This section reviews the performance of the EfficientNetB1 model after implementing weighted loss to address class imbalances in our dataset. The weighted loss helps to enhance the model's sensitivity towards underrepresented classes, aiming for a more balanced and fair accuracy across all categories.

Training and Validation Loss for Weighted EfficientNetB1

The training and validation loss plot shows a substantial decrease in training loss from the initial epochs, which indicates the model is learning effectively from the training data. The validation loss initially decreases and then stabilizes, closely following the training loss, which suggests that the model is not overfitting significantly. This convergence of training and validation loss indicates a good generalization of the model under the current configuration. The convergence between the training and validation loss by the later epochs suggests that the model is well-tuned for the amount of training it received, with possibly minimal gains from additional training without further adjustments or more complex regularization techniques.
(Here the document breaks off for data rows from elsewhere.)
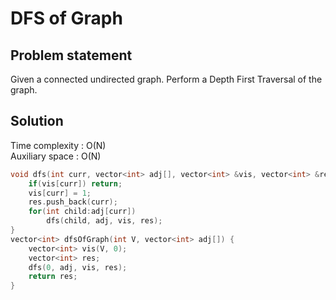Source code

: # DFS of Graph

## Problem statement

Given a connected undirected graph. Perform a Depth First Traversal of the graph.

## Solution

Time complexity : O(N)  
Auxiliary space : O(N)

```cpp
void dfs(int curr, vector<int> adj[], vector<int> &vis, vector<int> &res) {
    if(vis[curr]) return;
    vis[curr] = 1;
    res.push_back(curr);
    for(int child:adj[curr])
        dfs(child, adj, vis, res);
}
vector<int> dfsOfGraph(int V, vector<int> adj[]) {
    vector<int> vis(V, 0);
    vector<int> res;
    dfs(0, adj, vis, res);
    return res;
}
```
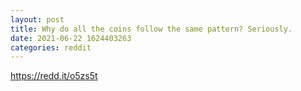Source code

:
 ```yaml
--- 
layout: post 
title: Why do all the coins follow the same pattern? Seriously. 
date: 2021-06-22 1624403263 
categories: reddit 
--- 
```

https://redd.it/o5zs5t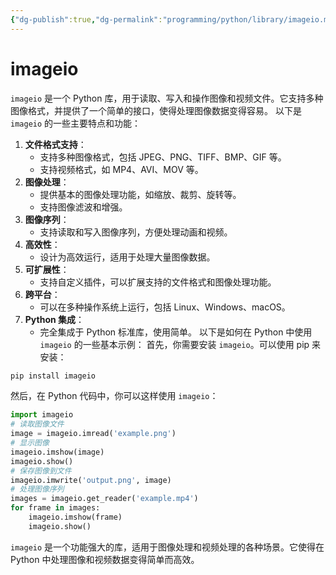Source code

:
 ```yaml
---
{"dg-publish":true,"dg-permalink":"programming/python/library/imageio.md","permalink":"/programming/python/library/imageio.md/"}
---
```



# imageio

`imageio` 是一个 Python 库，用于读取、写入和操作图像和视频文件。它支持多种图像格式，并提供了一个简单的接口，使得处理图像数据变得容易。 以下是 `imageio` 的一些主要特点和功能：

1. **文件格式支持**：
   * 支持多种图像格式，包括 JPEG、PNG、TIFF、BMP、GIF 等。
   * 支持视频格式，如 MP4、AVI、MOV 等。
2. **图像处理**：
   * 提供基本的图像处理功能，如缩放、裁剪、旋转等。
   * 支持图像滤波和增强。
3. **图像序列**：
   * 支持读取和写入图像序列，方便处理动画和视频。
4. **高效性**：
   * 设计为高效运行，适用于处理大量图像数据。
5. **可扩展性**：
   * 支持自定义插件，可以扩展支持的文件格式和图像处理功能。
6. **跨平台**：
   * 可以在多种操作系统上运行，包括 Linux、Windows、macOS。
7. **Python 集成**：
   * 完全集成于 Python 标准库，使用简单。 以下是如何在 Python 中使用 `imageio` 的一些基本示例： 首先，你需要安装 `imageio`。可以使用 pip 来安装：

```bash
pip install imageio
```

然后，在 Python 代码中，你可以这样使用 `imageio`：

```python
import imageio
# 读取图像文件
image = imageio.imread('example.png')
# 显示图像
imageio.imshow(image)
imageio.show()
# 保存图像到文件
imageio.imwrite('output.png', image)
# 处理图像序列
images = imageio.get_reader('example.mp4')
for frame in images:
    imageio.imshow(frame)
    imageio.show()
```

`imageio` 是一个功能强大的库，适用于图像处理和视频处理的各种场景。它使得在 Python 中处理图像和视频数据变得简单而高效。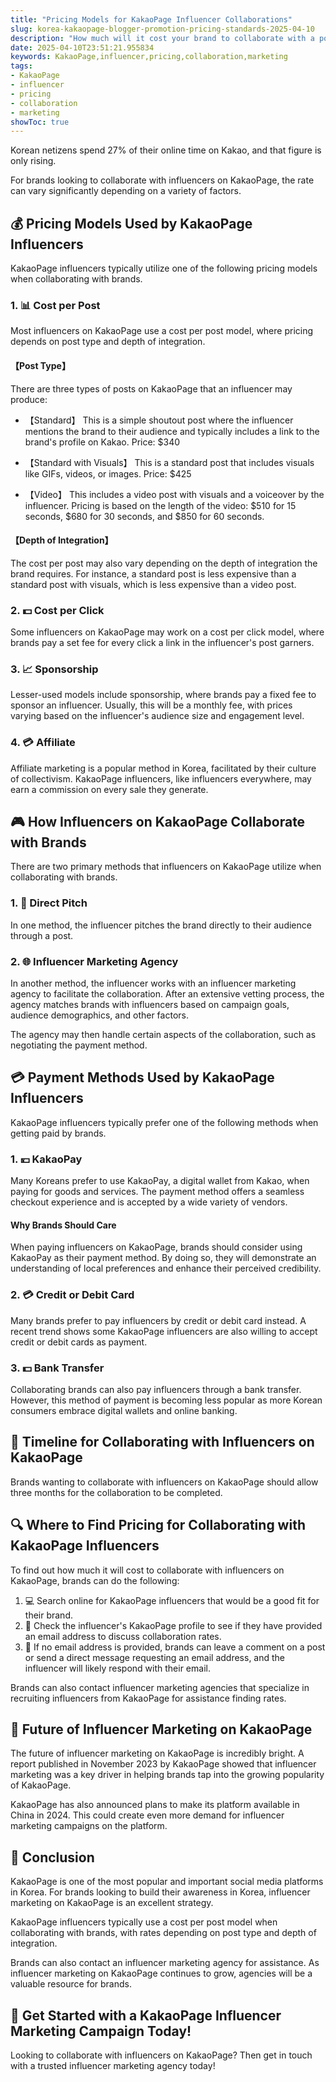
 ```yaml
---
title: "Pricing Models for KakaoPage Influencer Collaborations"
slug: korea-kakaopage-blogger-promotion-pricing-standards-2025-04-10
description: "How much will it cost your brand to collaborate with a popular influencer on KakaoPage in 2025?"
date: 2025-04-10T23:51:21.955834
keywords: KakaoPage,influencer,pricing,collaboration,marketing
tags:
- KakaoPage
- influencer
- pricing
- collaboration
- marketing
showToc: true
---
```


Korean netizens spend 27% of their online time on Kakao, and that figure is only rising.

For brands looking to collaborate with influencers on KakaoPage, the rate can vary significantly depending on a variety of factors.


## 💰 Pricing Models Used by KakaoPage Influencers

KakaoPage influencers typically utilize one of the following pricing models when collaborating with brands.

### 1. 📊 Cost per Post

Most influencers on KakaoPage use a cost per post model, where pricing depends on post type and depth of integration. 

#### 【Post Type】
There are three types of posts on KakaoPage that an influencer may produce:

- 【Standard】 This is a simple shoutout post where the influencer mentions the brand to their audience and typically includes a link to the brand's profile on Kakao. Price: $340

- 【Standard with Visuals】 This is a standard post that includes visuals like GIFs, videos, or images. Price: $425

- 【Video】 This includes a video post with visuals and a voiceover by the influencer. Pricing is based on the length of the video: $510 for 15 seconds, $680 for 30 seconds, and $850 for 60 seconds.

#### 【Depth of Integration】
The cost per post may also vary depending on the depth of integration the brand requires. For instance, a standard post is less expensive than a standard post with visuals, which is less expensive than a video post.

### 2. 💵 Cost per Click

Some influencers on KakaoPage may work on a cost per click model, where brands pay a set fee for every click a link in the influencer's post garners. 

### 3. 📈 Sponsorship

Lesser-used models include sponsorship, where brands pay a fixed fee to sponsor an influencer. Usually, this will be a monthly fee, with prices varying based on the influencer's audience size and engagement level.

### 4. 💳 Affiliate

Affiliate marketing is a popular method in Korea, facilitated by their culture of collectivism. KakaoPage influencers, like influencers everywhere, may earn a commission on every sale they generate.

## 🎮 How Influencers on KakaoPage Collaborate with Brands

There are two primary methods that influencers on KakaoPage utilize when collaborating with brands.

### 1. 📝 Direct Pitch

In one method, the influencer pitches the brand directly to their audience through a post.

### 2. 🌐 Influencer Marketing Agency

In another method, the influencer works with an influencer marketing agency to facilitate the collaboration. After an extensive vetting process, the agency matches brands with influencers based on campaign goals, audience demographics, and other factors.

The agency may then handle certain aspects of the collaboration, such as negotiating the payment method. 

## 💳 Payment Methods Used by KakaoPage Influencers

KakaoPage influencers typically prefer one of the following methods when getting paid by brands.

### 1. 💴 KakaoPay

Many Koreans prefer to use KakaoPay, a digital wallet from Kakao, when paying for goods and services. The payment method offers a seamless checkout experience and is accepted by a wide variety of vendors.

#### Why Brands Should Care
When paying influencers on KakaoPage, brands should consider using KakaoPay as their payment method. By doing so, they will demonstrate an understanding of local preferences and enhance their perceived credibility.

### 2. 💳 Credit or Debit Card

Many brands prefer to pay influencers by credit or debit card instead. A recent trend shows some KakaoPage influencers are also willing to accept credit or debit cards as payment.

### 3. 💵 Bank Transfer

Collaborating brands can also pay influencers through a bank transfer. However, this method of payment is becoming less popular as more Korean consumers embrace digital wallets and online banking.

## 📅 Timeline for Collaborating with Influencers on KakaoPage

Brands wanting to collaborate with influencers on KakaoPage should allow three months for the collaboration to be completed.

## 🔍 Where to Find Pricing for Collaborating with KakaoPage Influencers

To find out how much it will cost to collaborate with influencers on KakaoPage, brands can do the following:

1. 💻 Search online for KakaoPage influencers that would be a good fit for their brand.
2. 📨 Check the influencer's KakaoPage profile to see if they have provided an email address to discuss collaboration rates.
3. 📨 If no email address is provided, brands can leave a comment on a post or send a direct message requesting an email address, and the influencer will likely respond with their email.

Brands can also contact influencer marketing agencies that specialize in recruiting influencers from KakaoPage for assistance finding rates.

## 🔗 Future of Influencer Marketing on KakaoPage

The future of influencer marketing on KakaoPage is incredibly bright. A report published in November 2023 by KakaoPage showed that influencer marketing was a key driver in helping brands tap into the growing popularity of KakaoPage.

KakaoPage has also announced plans to make its platform available in China in 2024. This could create even more demand for influencer marketing campaigns on the platform.

## 🏁 Conclusion

KakaoPage is one of the most popular and important social media platforms in Korea. For brands looking to build their awareness in Korea, influencer marketing on KakaoPage is an excellent strategy.

KakaoPage influencers typically use a cost per post model when collaborating with brands, with rates depending on post type and depth of integration.

Brands can also contact an influencer marketing agency for assistance. As influencer marketing on KakaoPage continues to grow, agencies will be a valuable resource for brands.

## 🤝 Get Started with a KakaoPage Influencer Marketing Campaign Today!

Looking to collaborate with influencers on KakaoPage? Then get in touch with a trusted influencer marketing agency today!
Training and Validation Loss Plot

Validation Accuracy for Weighted EfficientNetB1

The validation accuracy plot shows an upward trend, indicating a consistent improvement in model performance on the validation set as training progresses. The model reaches a peak accuracy and maintains it, which is indicative of robust learning outcomes.The stable high accuracy in later epochs highlights the model’s capacity to maintain its performance, suggesting that the learning rate and other hyperparameters are well-set for this phase of training. The slight dips might indicate minor fluctuations in learning but aren’t significant enough to suggest major issues.

Validation Accuracy Plot

Classification Report for Weighted EfficientNetB1

The classification report reflects significant improvements in precision, recall, and F1 scores across almost all classes:

Class Precision Recall F1 Score Support
Healthy 0.96 0.96 0.96 28
Multiple Diseases 0.60 0.60 0.60 5
Rust 0.97 0.97 0.97 34
Scab 0.97 0.97 0.97 32
Accuracy 0.95 99
Macro Avg 0.88 0.88 0.88 99
Weighted Avg 0.95 0.95 0.95 99

The marked improvement in the Multiple Diseases class from previous metrics indicates that the weighted loss is effective. The high scores in other classes reinforce the model’s capability to accurately classify different plant conditions.

Confusion Matrix for Weighted EfficientNetB1

The confusion matrix provides a detailed look at how the model performs across different classes:

  • Healthy: Almost perfect prediction with 27 out of 28 correctly predicted.
  • Multiple Diseases: This class shows a marked improvement with accurate predictions for 3 out of 5 instances, though there’s still some confusion with other classes, particularly Rust and Scab.
  • Rust: High precision and recall with 33 out of 34 correctly predicted, showing that the model is very effective at identifying this condition.
  • Scab: Similar to Rust, the model effectively identifies Scab with 31 out of 32 correct predictions.
  • Overall Analysis: The confusion matrix reveals high accuracy across most classes with slight confusion between Multiple Diseases and other diseases, suggesting that further model refinement or more targeted data augmentation could help improve these

Confusion Matrix

EfficientNetB2

EfficientNetB2, part of the EfficientNet family, enhances model width, depth, and resolution balance using advanced techniques like progressive learning and compound coefficient fine-tuning. This optimization enhances efficiency and accuracy, making it ideal for complex image classification tasks in areas like medical diagnostics and manufacturing quality control.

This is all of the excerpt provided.